Parallel quantitative measurement of the rate of adaptation in multidrug environments. (A) Example of growth in one particular dosage of ciprofloxacin (CIP) and doxycycline (DOX), showing measurements of optical density as a function of time (OD, black dots). Cells are propagated in media containing the drugs through daily serial transfers over 15 days (only the first 6 days are shown), resulting in alternating periods of growth and stationary phase (Inset). Best fit of the logistic growth curve (red lines; indicated equation) defines the growth rate (r) for this population in each day. The measurement error in the growth rates was estimated to be ≈0.06/h (see Materials and Methods and Fig. S3). (B) Data points corresponding to daily growth rates show how the fitness in the population from A increases over time. Time is measured in hours of growth (time in stationary phase is excluded). The total increase in growth rate of the population is denoted by Δr, and the adaptation time, t_adapt, is defined as the time at which the population crosses the midpoint between its initial and final growth rates (see Materials and Methods for more details). Measured Δr and t_adapt are used for determining the rate of adaptation of each population (α, equation shown). (C) Scatter plot of rates of adaptation and final growth rates for CIP-DOX and ERY-DOX. The point highlighted in magenta corresponds to the population shown in A and B. Most populations that evolve recover the growth rate in a drug-free environment (dashed horizontal line).

Fig. 3.

Different drug pairs vary profoundly in their impact on the rate of adaptation. (A and B) For two pairs of drugs (A, synergistic ERY-DOX; B, antagonistic CIP-DOX), the initial level of inhibition is shown for a matrix of concentrations of the two drugs. The level of inhibition is defined as 1 − r/r₀, where r is the growth rate of the population in the presence of antibiotics and r₀ is the drug-free growth rate.

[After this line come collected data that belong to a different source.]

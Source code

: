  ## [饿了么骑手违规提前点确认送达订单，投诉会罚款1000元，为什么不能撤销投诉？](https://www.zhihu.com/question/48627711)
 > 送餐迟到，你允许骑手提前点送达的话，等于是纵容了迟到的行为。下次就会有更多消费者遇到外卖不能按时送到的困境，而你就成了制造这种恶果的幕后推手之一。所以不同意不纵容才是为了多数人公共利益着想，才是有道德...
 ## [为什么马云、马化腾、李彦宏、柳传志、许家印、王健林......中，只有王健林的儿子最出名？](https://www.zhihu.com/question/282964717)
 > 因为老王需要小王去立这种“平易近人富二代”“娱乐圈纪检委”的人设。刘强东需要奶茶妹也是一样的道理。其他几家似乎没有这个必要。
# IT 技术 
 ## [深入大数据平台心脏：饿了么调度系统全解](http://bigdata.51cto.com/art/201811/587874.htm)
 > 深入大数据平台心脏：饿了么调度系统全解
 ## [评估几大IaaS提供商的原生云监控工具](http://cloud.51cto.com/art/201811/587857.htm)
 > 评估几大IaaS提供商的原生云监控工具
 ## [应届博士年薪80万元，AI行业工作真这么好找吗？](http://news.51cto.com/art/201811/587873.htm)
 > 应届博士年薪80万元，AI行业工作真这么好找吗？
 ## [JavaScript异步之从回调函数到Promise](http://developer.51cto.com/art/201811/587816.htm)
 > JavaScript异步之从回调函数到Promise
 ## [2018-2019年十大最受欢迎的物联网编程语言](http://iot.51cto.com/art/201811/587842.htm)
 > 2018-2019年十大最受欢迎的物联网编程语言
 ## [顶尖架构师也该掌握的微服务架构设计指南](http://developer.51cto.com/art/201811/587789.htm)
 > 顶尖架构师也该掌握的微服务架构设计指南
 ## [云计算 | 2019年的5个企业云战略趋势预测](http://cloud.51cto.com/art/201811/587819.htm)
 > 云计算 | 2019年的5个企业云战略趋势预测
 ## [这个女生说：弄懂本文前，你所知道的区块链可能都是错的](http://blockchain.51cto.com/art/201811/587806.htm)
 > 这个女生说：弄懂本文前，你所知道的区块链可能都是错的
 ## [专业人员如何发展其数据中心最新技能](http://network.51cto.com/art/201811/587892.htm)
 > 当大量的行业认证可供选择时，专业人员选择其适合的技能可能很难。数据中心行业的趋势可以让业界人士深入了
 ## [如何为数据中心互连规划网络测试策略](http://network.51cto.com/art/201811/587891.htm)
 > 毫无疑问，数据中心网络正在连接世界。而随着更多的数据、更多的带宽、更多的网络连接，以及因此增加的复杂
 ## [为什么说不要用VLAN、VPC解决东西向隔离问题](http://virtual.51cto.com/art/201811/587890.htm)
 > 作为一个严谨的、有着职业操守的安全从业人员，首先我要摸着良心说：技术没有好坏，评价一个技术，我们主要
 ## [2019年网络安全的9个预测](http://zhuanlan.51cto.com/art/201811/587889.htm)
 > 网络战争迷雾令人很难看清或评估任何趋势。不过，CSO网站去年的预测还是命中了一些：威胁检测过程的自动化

The solid line corresponds to the line of 50% inhibition and is also shown on a linear scale in the insets (see Fig. 1 for comparison). (C and D) The rate of adaptation for the drug combinations shown in A and B. The arrow in C points to a region of drug concentrations where the rate of adaptation for the synergistic ERY-DOX combination is accelerated relative to the single-drug treatments. This acceleration is surprising because the more expected outcome of combining drugs is for adaptation to slow down.

Fig. 4.

The degree of synergy and the rate of adaptation are positively correlated: The more synergistically the drugs interact, the faster the bacteria evolve resistance. Shown are data from all four drug pairs in our study (legend). Each dot represents the rate of adaptation for a given drug pair and concentrations versus the degree of synergy (S). The variability in rates of adaptation has two contributions: an error of approx 25% due to errors in measuring growth rates, and an inherent stochasticity of the mutation process (see Materials and Methods and Figs. S3 and S4). For a combination (x,y) of drug concentrations, S is measured as the deviation from the neutral expectation defined by Bliss independence: S = (f_x0/f₀₀)(f_0y/f₀₀) − f_xy/f₀₀, where f_xy denotes wild-type growth rates when the concentration of one drug is x and that of the other is y. Following this definition, positive values of S corresponds to synergistic interactions and negative values to antagonistic ones. The solid line is the best fit to all 116 data points from all of the drug pairs.